Prasquier criticizes National Front leader Le Pen
CRIF President Richard Prasquier told the dinner guests that his organization was "proud" to host "men and women whose opinions diverge and some of whom will battle in universal suffrage." Prasquier took aim at France's far-right National Front and its leader Marine Le Pen, noting that she had spent time fraternizing with "racist pan-Germanic brotherhoods" at a ball in Vienna which was held on 27 January, International Holocaust Remembrance Day. "We will not vote for the National Front," Prasquier declared.
On international affairs, Prasquier criticized the support French government had given for the Palestinian bid for membership in Paris-based UNESCO last year. The Jewish leader also said the recorded number of anti-Semitic incidents had fallen by 16 percent to 389 in 2011, compared with 2010. Nonetheless, he pointed out that the figures revealed "a very entrenched anti-Semitic base" in the country.
Nearly 1,000 representatives of the Jewish community as well as France’s top political leaders including Sarkozy, his challenger François Hollande of the Socialist Party, Prime Minister François Fillon, diplomats and leaders of other faith communities attended the prestigious dinner in Paris, which has been held annually since 1985 and receives wide-spread coverage in the French media. It was the first encounter between Sarkozy and Hollande [pictured right with Prasquier] since April 2011, and the two men shook hands. Le Pen and other extreme-right and extreme-left politicians were not invited to the dinner.
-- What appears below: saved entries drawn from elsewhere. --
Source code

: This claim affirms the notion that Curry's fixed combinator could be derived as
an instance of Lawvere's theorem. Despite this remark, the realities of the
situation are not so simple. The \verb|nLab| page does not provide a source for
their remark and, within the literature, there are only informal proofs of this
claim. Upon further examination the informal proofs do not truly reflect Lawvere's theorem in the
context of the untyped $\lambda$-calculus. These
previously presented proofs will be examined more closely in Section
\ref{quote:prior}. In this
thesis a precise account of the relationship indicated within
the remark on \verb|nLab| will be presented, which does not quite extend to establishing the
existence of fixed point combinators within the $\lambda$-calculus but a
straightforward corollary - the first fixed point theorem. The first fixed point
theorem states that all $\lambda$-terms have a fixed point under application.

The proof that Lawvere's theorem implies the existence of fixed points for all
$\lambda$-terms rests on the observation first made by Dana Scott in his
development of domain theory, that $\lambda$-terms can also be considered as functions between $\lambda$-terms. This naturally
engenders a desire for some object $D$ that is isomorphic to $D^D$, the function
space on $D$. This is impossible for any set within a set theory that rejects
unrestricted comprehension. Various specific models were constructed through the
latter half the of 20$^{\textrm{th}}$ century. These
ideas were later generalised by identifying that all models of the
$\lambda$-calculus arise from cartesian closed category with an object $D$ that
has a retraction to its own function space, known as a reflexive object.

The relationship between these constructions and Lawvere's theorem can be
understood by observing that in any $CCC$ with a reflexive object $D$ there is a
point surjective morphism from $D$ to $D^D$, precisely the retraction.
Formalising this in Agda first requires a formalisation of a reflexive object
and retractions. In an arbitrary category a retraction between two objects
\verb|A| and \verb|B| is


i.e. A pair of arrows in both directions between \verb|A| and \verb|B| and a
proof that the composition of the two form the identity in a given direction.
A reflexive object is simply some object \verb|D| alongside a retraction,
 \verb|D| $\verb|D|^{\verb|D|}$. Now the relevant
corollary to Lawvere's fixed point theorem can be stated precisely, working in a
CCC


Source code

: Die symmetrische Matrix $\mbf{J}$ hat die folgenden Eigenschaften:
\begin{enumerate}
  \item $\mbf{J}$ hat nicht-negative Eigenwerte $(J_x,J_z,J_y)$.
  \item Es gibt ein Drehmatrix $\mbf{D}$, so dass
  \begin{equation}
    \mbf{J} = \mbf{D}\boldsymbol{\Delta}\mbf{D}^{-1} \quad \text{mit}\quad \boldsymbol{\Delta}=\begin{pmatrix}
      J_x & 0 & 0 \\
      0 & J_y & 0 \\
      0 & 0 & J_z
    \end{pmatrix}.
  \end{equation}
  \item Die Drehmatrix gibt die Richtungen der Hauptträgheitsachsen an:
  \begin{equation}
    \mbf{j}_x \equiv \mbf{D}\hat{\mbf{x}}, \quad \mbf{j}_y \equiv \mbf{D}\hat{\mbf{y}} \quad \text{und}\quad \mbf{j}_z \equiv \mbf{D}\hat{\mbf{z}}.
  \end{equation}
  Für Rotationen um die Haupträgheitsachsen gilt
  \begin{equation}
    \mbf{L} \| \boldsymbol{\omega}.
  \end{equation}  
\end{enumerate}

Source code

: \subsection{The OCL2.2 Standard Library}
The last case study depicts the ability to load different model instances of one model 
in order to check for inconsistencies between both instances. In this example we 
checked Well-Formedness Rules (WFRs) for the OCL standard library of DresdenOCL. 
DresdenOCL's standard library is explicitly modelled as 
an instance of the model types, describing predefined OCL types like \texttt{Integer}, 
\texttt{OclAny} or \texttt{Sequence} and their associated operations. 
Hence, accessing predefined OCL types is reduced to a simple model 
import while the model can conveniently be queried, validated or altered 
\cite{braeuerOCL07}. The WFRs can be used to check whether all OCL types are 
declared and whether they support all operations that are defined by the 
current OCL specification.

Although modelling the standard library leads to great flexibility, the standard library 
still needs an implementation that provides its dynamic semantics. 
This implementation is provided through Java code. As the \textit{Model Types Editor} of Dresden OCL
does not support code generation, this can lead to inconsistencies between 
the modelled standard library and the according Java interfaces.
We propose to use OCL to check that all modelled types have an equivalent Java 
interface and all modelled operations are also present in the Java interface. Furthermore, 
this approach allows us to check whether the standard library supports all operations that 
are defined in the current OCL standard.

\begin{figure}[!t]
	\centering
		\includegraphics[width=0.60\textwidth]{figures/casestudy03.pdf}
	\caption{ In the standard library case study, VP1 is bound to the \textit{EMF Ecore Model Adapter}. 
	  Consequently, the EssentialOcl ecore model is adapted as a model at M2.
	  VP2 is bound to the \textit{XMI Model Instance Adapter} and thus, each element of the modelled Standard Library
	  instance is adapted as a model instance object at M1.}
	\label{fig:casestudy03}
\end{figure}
Shalit family thanks France
The parents of Gilad Shalit, released last year from captivity in the Gaza Strip, were seated next to Sarkozy. Together with their son they had been received by the French president at the Elysée Palace and were invited as the evening's guests of honor, but were not joined by their son, because, as Noam explained, it was still difficult for Gilad to be in big crowds, and his integration back into normal life was a "slow process."
Noam Shalit received a standing ovation when he and Sarkozy went up to the podium, addressed the guests in French, thanking them all, as well as all "all the other French - the well-known ones and the anonymous ones - who kept Gilad's spirit alive and were with us on this journey." He also thanked Prime Minister Benjamin Netanyahu for his courage in going ahead with the deal and bringing Gilad home. "We are very happy to be among you under these circumstances… at a time when we have our son Gilad back with us after years of suffering. Today, the president received us and it was a great honor for us. We always knew you, the French, and you, Mr. President, would never tire until our son returned to us," he said.
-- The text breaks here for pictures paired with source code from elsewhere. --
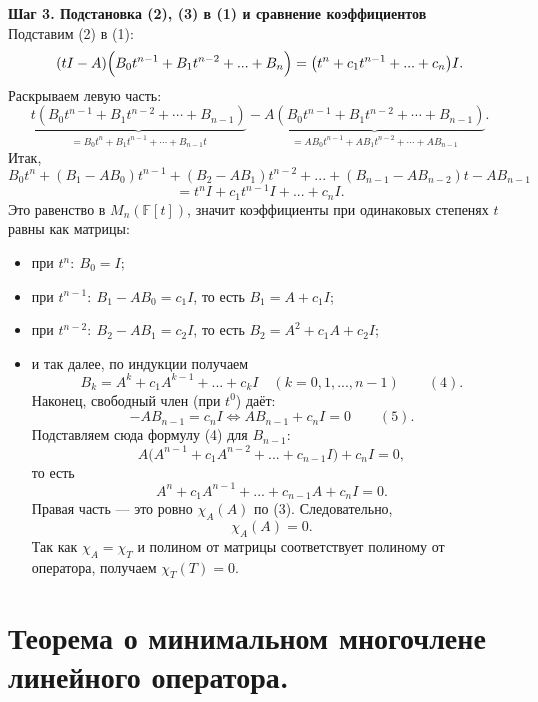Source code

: \documentclass[14pt]{extreport}
\begin{document}
\begin{prbox}
        \textbf{Шаг 3. Подстановка (2), (3) в (1) и сравнение коэффициентов}\\
        Подставим (2) в (1):
        \[
        (tI-A) \Bigl( B_0t^{n-1} + B_1t^{n-2} + ... + B_n \Bigr) = \bigl( t^n + c_1t^{n-1} + ... + c_n \bigr) I.
        \]
        Раскрываем левую часть:
        \[
        \underbrace{t\left(B_0 t^{n-1} + B_1 t^{n-2} + \cdots + B_{n-1}\right)}_{= B_0 t^n + B_1 t^{n-1} + \cdots + B_{n-1} t} - \underbrace{A\left(B_0 t^{n-1} + B_1 t^{n-2} + \cdots + B_{n-1}\right)}_{= A B_0 t^{n-1} + A B_1 t^{n-2} + \cdots + A B_{n-1}}.
        \]
        Итак,
        \[
        B_0t^n + (B_1 - AB_0)t^{n-1} + (B_2 - AB_1)t^{n-2} + ... + (B_{n-1} - AB_{n-2})t - AB_{n-1} 
        \]
        \vspace{-1.2cm}
        \[
        = t^nI + c_1t^{n-1}I + ... + c_nI.
        \]
        Это равенство в $M_n(\mathbb{F}[t])$, значит коэффициенты при одинаковых степенях $t$ равны как матрицы:
        \begin{itemize}
            \item при $t^n:\ B_0=I$;
            \item при $t^{n-1}:\ B_1 - AB_0 = c_1I$, то есть $B_1 = A + c_1I$;
            \item при $t^{n-2}:\ B_2 - AB_1 = c_2I$, то есть $B_2 = A^2 + c_1A + c_2I$;
            \item и так далее, по индукции получаем
            \[
            B_k = A^k + c_1A^{k-1} + ... + c_kI \quad (k=0,1,...,n-1) \qquad (4).
            \]
            Наконец, свободный член (при $t^0$) даёт:
            \[
            -AB_{n-1} = c_nI \Leftrightarrow AB_{n-1} + c_nI = 0 \qquad (5).
            \]
            Подставляем сюда формулу (4) для $B_{n-1}$:
            \[
            A \bigl( A^{n-1} + c_1A^{n-2} + ... + c_{n-1}I \bigr) + c_nI = 0,
            \]
            то есть
            \[
            A^n + c_1A^{n-1} + ... + c_{n-1}A + c_nI = 0.
            \]
            Правая часть — это ровно $\chi_A(A)$ по (3). Следовательно,
            \[
            \chi_A(A) = 0.
            \]
            Так как $\chi_A = \chi_T$ и полином от матрицы соответствует полиному от оператора, получаем $\chi_T(T) = 0$.
        \end{itemize}
    \end{prbox}



    \chapter{Теорема о минимальном многочлене линейного оператора.}
\end{document}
In his speech, Sarkozy saluted both the Shalit family and Netanyahu for their courage and stressed that there had never been a doubt about the French standing up for Gilad and demanding his safe return. "I always said that Gilad was a French national. Just like in the case of [former Colombian hostage] Ingrid Betancourt. It is France's job to stand by every one of its citizens. It is our mission to say: that persecuted person, who is being humiliated and tortured, is our child."